◆ WHAT IS REQUIRED: Return all of the data exactly as written, without the pictures.

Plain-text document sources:
>>>
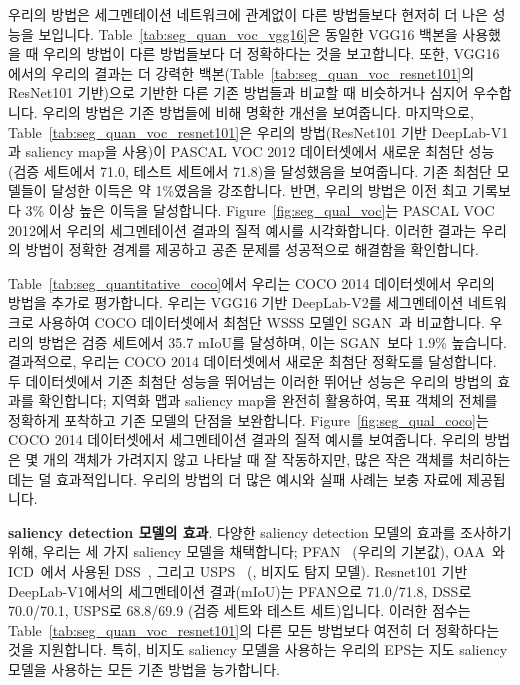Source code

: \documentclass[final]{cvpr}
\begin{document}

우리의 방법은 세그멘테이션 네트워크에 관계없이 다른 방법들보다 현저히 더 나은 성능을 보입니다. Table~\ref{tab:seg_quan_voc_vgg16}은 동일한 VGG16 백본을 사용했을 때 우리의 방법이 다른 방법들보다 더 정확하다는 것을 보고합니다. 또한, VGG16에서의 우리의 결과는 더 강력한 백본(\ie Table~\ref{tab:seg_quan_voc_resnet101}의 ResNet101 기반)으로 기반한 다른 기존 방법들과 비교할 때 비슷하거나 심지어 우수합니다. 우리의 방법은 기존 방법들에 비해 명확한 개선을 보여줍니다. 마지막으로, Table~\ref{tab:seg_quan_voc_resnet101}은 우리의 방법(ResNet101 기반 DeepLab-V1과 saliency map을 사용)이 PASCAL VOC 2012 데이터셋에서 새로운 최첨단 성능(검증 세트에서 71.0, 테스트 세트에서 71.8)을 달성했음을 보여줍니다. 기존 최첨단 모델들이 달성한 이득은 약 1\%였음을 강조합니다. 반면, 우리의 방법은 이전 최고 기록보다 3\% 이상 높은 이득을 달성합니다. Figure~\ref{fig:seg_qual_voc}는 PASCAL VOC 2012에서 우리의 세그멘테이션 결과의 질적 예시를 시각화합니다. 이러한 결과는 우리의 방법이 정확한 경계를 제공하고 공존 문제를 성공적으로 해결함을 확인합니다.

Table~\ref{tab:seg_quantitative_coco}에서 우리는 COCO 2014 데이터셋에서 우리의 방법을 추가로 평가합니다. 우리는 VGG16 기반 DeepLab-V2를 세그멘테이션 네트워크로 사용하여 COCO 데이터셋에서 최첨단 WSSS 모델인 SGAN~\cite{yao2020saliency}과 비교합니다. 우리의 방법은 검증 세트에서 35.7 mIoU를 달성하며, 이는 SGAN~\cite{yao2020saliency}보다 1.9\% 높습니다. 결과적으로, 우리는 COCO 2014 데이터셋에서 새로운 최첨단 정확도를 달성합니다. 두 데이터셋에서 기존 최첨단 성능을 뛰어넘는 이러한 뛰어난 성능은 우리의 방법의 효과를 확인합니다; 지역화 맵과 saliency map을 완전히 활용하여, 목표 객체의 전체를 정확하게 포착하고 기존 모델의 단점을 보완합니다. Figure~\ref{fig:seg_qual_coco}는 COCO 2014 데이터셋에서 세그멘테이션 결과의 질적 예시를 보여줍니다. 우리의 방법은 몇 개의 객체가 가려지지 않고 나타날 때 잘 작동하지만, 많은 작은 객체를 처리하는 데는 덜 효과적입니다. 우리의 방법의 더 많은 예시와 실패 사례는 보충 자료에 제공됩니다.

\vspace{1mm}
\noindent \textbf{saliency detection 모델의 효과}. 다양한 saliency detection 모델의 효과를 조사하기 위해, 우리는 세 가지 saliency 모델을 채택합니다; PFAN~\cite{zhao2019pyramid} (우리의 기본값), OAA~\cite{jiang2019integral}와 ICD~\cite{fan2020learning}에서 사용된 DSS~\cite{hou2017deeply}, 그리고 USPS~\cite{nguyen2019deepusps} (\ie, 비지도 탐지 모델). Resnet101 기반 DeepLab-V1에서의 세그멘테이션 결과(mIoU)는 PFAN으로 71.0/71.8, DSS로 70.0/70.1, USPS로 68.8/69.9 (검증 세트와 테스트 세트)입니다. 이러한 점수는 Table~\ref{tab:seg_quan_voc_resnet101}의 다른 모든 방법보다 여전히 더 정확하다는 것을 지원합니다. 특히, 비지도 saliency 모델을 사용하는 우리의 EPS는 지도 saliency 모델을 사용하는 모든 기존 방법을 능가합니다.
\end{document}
<<<
◆ SOLUTION FOR THIS PROBLEM:
Source code

: \documentclass[final]{cvpr}
\begin{document}

우리의 방법은 세그멘테이션 네트워크에 관계없이 다른 방법들보다 현저히 더 나은 성능을 보입니다. Table~\ref{tab:seg_quan_voc_vgg16}은 동일한 VGG16 백본을 사용했을 때 우리의 방법이 다른 방법들보다 더 정확하다는 것을 보고합니다. 또한, VGG16에서의 우리의 결과는 더 강력한 백본(\ie Table~\ref{tab:seg_quan_voc_resnet101}의 ResNet101 기반)으로 기반한 다른 기존 방법들과 비교할 때 비슷하거나 심지어 우수합니다. 우리의 방법은 기존 방법들에 비해 명확한 개선을 보여줍니다. 마지막으로, Table~\ref{tab:seg_quan_voc_resnet101}은 우리의 방법(ResNet101 기반 DeepLab-V1과 saliency map을 사용)이 PASCAL VOC 2012 데이터셋에서 새로운 최첨단 성능(검증 세트에서 71.0, 테스트 세트에서 71.8)을 달성했음을 보여줍니다. 기존 최첨단 모델들이 달성한 이득은 약 1\%였음을 강조합니다. 반면, 우리의 방법은 이전 최고 기록보다 3\% 이상 높은 이득을 달성합니다. Figure~\ref{fig:seg_qual_voc}는 PASCAL VOC 2012에서 우리의 세그멘테이션 결과의 질적 예시를 시각화합니다. 이러한 결과는 우리의 방법이 정확한 경계를 제공하고 공존 문제를 성공적으로 해결함을 확인합니다.

Table~\ref{tab:seg_quantitative_coco}에서 우리는 COCO 2014 데이터셋에서 우리의 방법을 추가로 평가합니다. 우리는 VGG16 기반 DeepLab-V2를 세그멘테이션 네트워크로 사용하여 COCO 데이터셋에서 최첨단 WSSS 모델인 SGAN~\cite{yao2020saliency}과 비교합니다. 우리의 방법은 검증 세트에서 35.7 mIoU를 달성하며, 이는 SGAN~\cite{yao2020saliency}보다 1.9\% 높습니다. 결과적으로, 우리는 COCO 2014 데이터셋에서 새로운 최첨단 정확도를 달성합니다. 두 데이터셋에서 기존 최첨단 성능을 뛰어넘는 이러한 뛰어난 성능은 우리의 방법의 효과를 확인합니다; 지역화 맵과 saliency map을 완전히 활용하여, 목표 객체의 전체를 정확하게 포착하고 기존 모델의 단점을 보완합니다. Figure~\ref{fig:seg_qual_coco}는 COCO 2014 데이터셋에서 세그멘테이션 결과의 질적 예시를 보여줍니다. 우리의 방법은 몇 개의 객체가 가려지지 않고 나타날 때 잘 작동하지만, 많은 작은 객체를 처리하는 데는 덜 효과적입니다. 우리의 방법의 더 많은 예시와 실패 사례는 보충 자료에 제공됩니다.

\vspace{1mm}
\noindent \textbf{saliency detection 모델의 효과}. 다양한 saliency detection 모델의 효과를 조사하기 위해, 우리는 세 가지 saliency 모델을 채택합니다; PFAN~\cite{zhao2019pyramid} (우리의 기본값), OAA~\cite{jiang2019integral}와 ICD~\cite{fan2020learning}에서 사용된 DSS~\cite{hou2017deeply}, 그리고 USPS~\cite{nguyen2019deepusps} (\ie, 비지도 탐지 모델). Resnet101 기반 DeepLab-V1에서의 세그멘테이션 결과(mIoU)는 PFAN으로 71.0/71.8, DSS로 70.0/70.1, USPS로 68.8/69.9 (검증 세트와 테스트 세트)입니다. 이러한 점수는 Table~\ref{tab:seg_quan_voc_resnet101}의 다른 모든 방법보다 여전히 더 정확하다는 것을 지원합니다. 특히, 비지도 saliency 모델을 사용하는 우리의 EPS는 지도 saliency 모델을 사용하는 모든 기존 방법을 능가합니다.
\end{document}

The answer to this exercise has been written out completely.